Changing alert levels were just part of life now, director Frances McElhinney said, and the Oamaru Opera House would simply adapt, move forward and change dates when it had to.

“We are unable to control it, so we’ll adapt to it.”

The recent Covid-19 alert level change led to the disruption of three shows at the Opera House, including the “frustrating” postponement of its Marlon Williams concert, scheduled for March 3.

About three-quarters of the concert venue was booked, but under Level 2 the Opera House was unable to socially distance the audience.

“We’ve gone from a busy week to a slow week.

“We’re just picking up the pieces.”

She said the phone had been “running red hot” with people inquiring about the fate of shows and their tickets.

She reassured ticket-holders they would be notified of any cancellations and postponements, but this was made easier when people filled in their contact information when buying a ticket.

Mrs McElhinney hoped people would not be hesitant to book tickets for coming shows, guaranteeing full refunds were available.

Waitaki Mayor Gary Kircher said the level change had created an uncertainty for people organising events in the district, especially when it came to knowing when to “make the call” to cancel.

Many people had events planned this week that were disrupted as an unfortunate consequence of Covid-19, he said.

Organisers of Waimate’s Whitehorse Big Easy, due to start on Sunday, were forced to postpone the multisport event just hours before it was set to start.

The annual Five Forks Foothills trail ride will go ahead this weekend, but under Level 2 restrictions there would be no food service and no spectators allowed.

The week-long Otago Goldfields Cavalcade to Twizel was able to go ahead last weekend.

Each trail had fewer than 100 participants and it was not difficult to maintain a 1m space between entrants, Goldfields Heritage Trust spokesman Terry Davis said.

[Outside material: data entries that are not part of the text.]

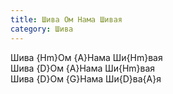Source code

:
 ```yaml
---
title: Шива Ом Нама Шивая
category: Шива
---
```

Шива {Hm}Ом {A}Нама Ши{Hm}вая  
Шива {D}Ом {A}Нама Ши{Hm}вая  
Шива {D}Ом {G}Нама Ши{D}ва{A}я

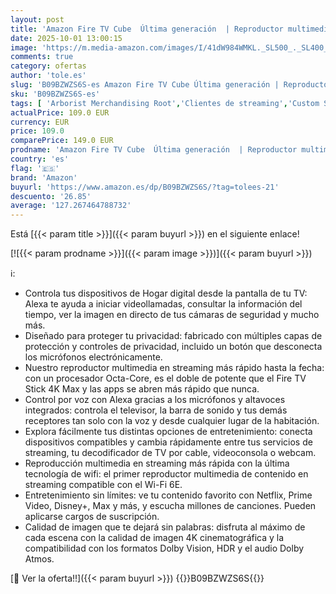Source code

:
 ```yaml
---
layout: post
title: 'Amazon Fire TV Cube  Última generación  | Reproductor multimedia en streaming con control por voz a través de Alexa  Wi-Fi 6E y Ultra HD 4K'
date: 2025-10-01 13:00:15
image: 'https://m.media-amazon.com/images/I/41dW984WMKL._SL500_._SL400_.jpg'
comments: true
category: ofertas
author: 'tole.es'
slug: 'B09BZWZS6S-es Amazon Fire TV Cube Última generación | Reproductor...'
sku: 'B09BZWZS6S-es'
tags: [ 'Arborist Merchandising Root','Clientes de streaming','Custom Stores','Dispositivos Amazon y accesorios','Dispositivos para el streaming','Electrónica','Equipos de audio y Hi-Fi','Fire TV Cube','Self Service','alexa','amazon','c5fbf4ba-97f0-4a4c-8b6e-f00665288d86_0','c5fbf4ba-97f0-4a4c-8b6e-f00665288d86_5501','🇪🇸', ]
actualPrice: 109.0 EUR
currency: EUR
price: 109.0
comparePrice: 149.0 EUR
prodname: 'Amazon Fire TV Cube  Última generación  | Reproductor multimedia en streaming con control por voz a través de Alexa  Wi-Fi 6E y Ultra HD 4K'
country: 'es'
flag: '🇪🇸'
brand: 'Amazon'
buyurl: 'https://www.amazon.es/dp/B09BZWZS6S/?tag=tolees-21'
descuento: '26.85'
average: '127.267464788732'
---
```


Está [{{< param title >}}]({{< param buyurl >}}) en el siguiente enlace!

[![{{< param prodname >}}]({{< param image >}})]({{< param buyurl >}})

ℹ️:

- Controla tus dispositivos de Hogar digital desde la pantalla de tu TV: Alexa te ayuda a iniciar videollamadas, consultar la información del tiempo, ver la imagen en directo de tus cámaras de seguridad y mucho más.
- Diseñado para proteger tu privacidad: fabricado con múltiples capas de protección y controles de privacidad, incluido un botón que desconecta los micrófonos electrónicamente.
- Nuestro reproductor multimedia en streaming más rápido hasta la fecha: con un procesador Octa-Core, es el doble de potente que el Fire TV Stick 4K Max y las apps se abren más rápido que nunca.
- Control por voz con Alexa gracias a los micrófonos y altavoces integrados: controla el televisor, la barra de sonido y tus demás receptores tan solo con la voz y desde cualquier lugar de la habitación.
- Explora fácilmente tus distintas opciones de entretenimiento: conecta dispositivos compatibles y cambia rápidamente entre tus servicios de streaming, tu decodificador de TV por cable, videoconsola o webcam.
- Reproducción multimedia en streaming más rápida con la última tecnología de wifi: el primer reproductor multimedia de contenido en streaming compatible con el Wi-Fi 6E.
- Entretenimiento sin límites: ve tu contenido favorito con Netflix, Prime Video, Disney+, Max y más, y escucha millones de canciones. Pueden aplicarse cargos de suscripción.
- Calidad de imagen que te dejará sin palabras: disfruta al máximo de cada escena con la calidad de imagen 4K cinematográfica y la compatibilidad con los formatos Dolby Vision, HDR y el audio Dolby Atmos.

[🛒 Ver la oferta!!]({{< param buyurl >}})
{{<world>}}B09BZWZS6S{{</world>}}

However, activities welcoming the cavalcade in Twizel had been cancelled.

The North Otago Relay For Life has now been postponed until April 10, and will move to Takaro Park as Centennial Park was not available on that date.

It will also be reduced from a 24-hour event to one of six hours.

“The event will still be amazing and will bring the community together to remember, celebrate and fight back against cancer,” Cancer Society Otago and Southland marketing manager Jonet Warhurst said.

Mr Kircher urged all locals to stick to the Level 2 rules.

“We got here because people didn’t do the right thing.”

People could “do the right thing” by staying home if they were unwell, getting tested and remaining isolated until getting their results.

He urged people to continue using the contact tracer app

“If something does happen, it helps protect you.

“We’ll all get through this together.”